Peter Ould writes: Harry Farley at Christian Today has reported the response to the reading of the Qu’ran at a Communion service (Eucharist) in St Mary’s Cathedral, Glasgow on the 6th of January. You can watch the reading yourself here:
The passage being recited is from Surah 19, ‘Mary’ and includes some apocryphal material about Jesus speaking as a baby from the cradle. This is pretty docetic stuff and a little infant speaking adult words is a kind of ‘superhuman’ Jesus that is miles away from the Biblical view. The source of this material is from the Syriac Infancy Gospel, an apocryphal document from the fifth or sixth century. Needless to say, it’s not even vaguely ‘Scripture’ and Michael Nazir-Ali is right to condemn the use of it in a church service by Kelvin Holdsworth, the Provost of Glasgow.
There is, however, another dimension to this service that hasn’t yet been picked up in commentary, which should disturb Anglicans everywhere far more than simply telling fairy tales about Jesus in a church. The liturgy for the service includes an English language copy of what is being recited in Arabic. Here it is.
The text in the service sheet stops at Ayah 33 (the equivalent of a Bible verse) but this is not where Miss Javed stops. She continues to recite from the Qu’ran and includes the following verses that follow straight after the text above.
34 That is Jesus, the son of Mary – the word of truth about which they are in dispute.
35 It is not [befitting] for Allah to take a son; exalted is He! When He decrees an affair, He only says to it, “Be,” and it is.
36 [Jesus said], “And indeed, Allah is my Lord and your Lord, so worship Him. That is a straight path.”
The recitation finishes with the words, ‘Allah, the Almighty, has spoken the truth’. This a standard liturgical suffix to a reading, the equivalent of saying, ‘This is the Word of the Lord’. The reading is being offered as a proclamation of God’s word, his truth.

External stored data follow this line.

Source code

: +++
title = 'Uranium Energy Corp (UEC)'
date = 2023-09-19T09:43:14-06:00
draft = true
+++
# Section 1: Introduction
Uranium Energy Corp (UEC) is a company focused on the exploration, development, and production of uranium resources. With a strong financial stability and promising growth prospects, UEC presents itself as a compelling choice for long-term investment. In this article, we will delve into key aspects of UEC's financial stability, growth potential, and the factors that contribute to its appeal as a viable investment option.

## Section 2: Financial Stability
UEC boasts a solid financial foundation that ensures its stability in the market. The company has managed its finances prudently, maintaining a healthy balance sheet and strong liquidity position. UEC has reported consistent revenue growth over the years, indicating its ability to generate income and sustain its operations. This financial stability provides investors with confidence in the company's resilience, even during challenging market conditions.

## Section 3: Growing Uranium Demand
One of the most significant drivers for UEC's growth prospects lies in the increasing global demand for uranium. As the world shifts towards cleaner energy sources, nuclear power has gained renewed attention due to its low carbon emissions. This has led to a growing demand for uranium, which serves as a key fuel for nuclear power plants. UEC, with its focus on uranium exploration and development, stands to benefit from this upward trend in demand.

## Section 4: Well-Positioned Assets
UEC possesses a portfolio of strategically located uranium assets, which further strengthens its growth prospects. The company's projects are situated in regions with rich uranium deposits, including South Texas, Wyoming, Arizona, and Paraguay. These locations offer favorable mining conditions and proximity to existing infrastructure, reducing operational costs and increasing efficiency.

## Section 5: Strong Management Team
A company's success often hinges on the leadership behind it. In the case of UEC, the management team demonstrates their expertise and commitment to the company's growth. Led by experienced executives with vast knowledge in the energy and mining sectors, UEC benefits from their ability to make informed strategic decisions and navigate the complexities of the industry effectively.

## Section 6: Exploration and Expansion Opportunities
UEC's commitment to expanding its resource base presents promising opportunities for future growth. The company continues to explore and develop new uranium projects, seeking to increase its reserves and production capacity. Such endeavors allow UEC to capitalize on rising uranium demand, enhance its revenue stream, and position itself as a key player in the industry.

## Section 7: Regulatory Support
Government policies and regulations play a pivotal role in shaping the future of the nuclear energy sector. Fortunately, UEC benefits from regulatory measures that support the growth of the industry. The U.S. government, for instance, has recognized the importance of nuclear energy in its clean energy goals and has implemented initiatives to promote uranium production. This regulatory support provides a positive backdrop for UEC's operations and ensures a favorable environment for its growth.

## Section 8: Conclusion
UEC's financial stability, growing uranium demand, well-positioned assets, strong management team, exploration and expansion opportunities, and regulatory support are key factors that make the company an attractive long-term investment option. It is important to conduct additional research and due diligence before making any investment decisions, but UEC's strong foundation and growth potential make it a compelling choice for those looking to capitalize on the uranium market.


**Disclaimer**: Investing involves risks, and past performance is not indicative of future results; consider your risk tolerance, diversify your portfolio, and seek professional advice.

These extra Ayah teach two clear things. First, Jesus is not the son of God and is not divine. Second, Jesus should not be worshipped. These are the two doctrines that were proclaimed from the pulpit in Glasgow Cathedral on the Feast of the Epiphany, the celebration of Jesus being revealed to the nations. What kind of revelation is that?
There are a few options as to what is going on here. The first is that Kelvin Holdsworth is very naive and didn’t realise the context of Surah 19 when he invited Miss Javed to speak. Do we really expect that kind of ignorance from a Cathedral Provost? What a mistake to make. The second option is that the Provost did know the context of Surah 19, was aware of what Ayah 34 to 36 taught but didn’t bother to highlight to Miss Javed the problems that might be caused by including those verses in her recitation. That seems to me to be incredibly negligent, allowing a potentially blasphemous reading to be used on a major Christian festival.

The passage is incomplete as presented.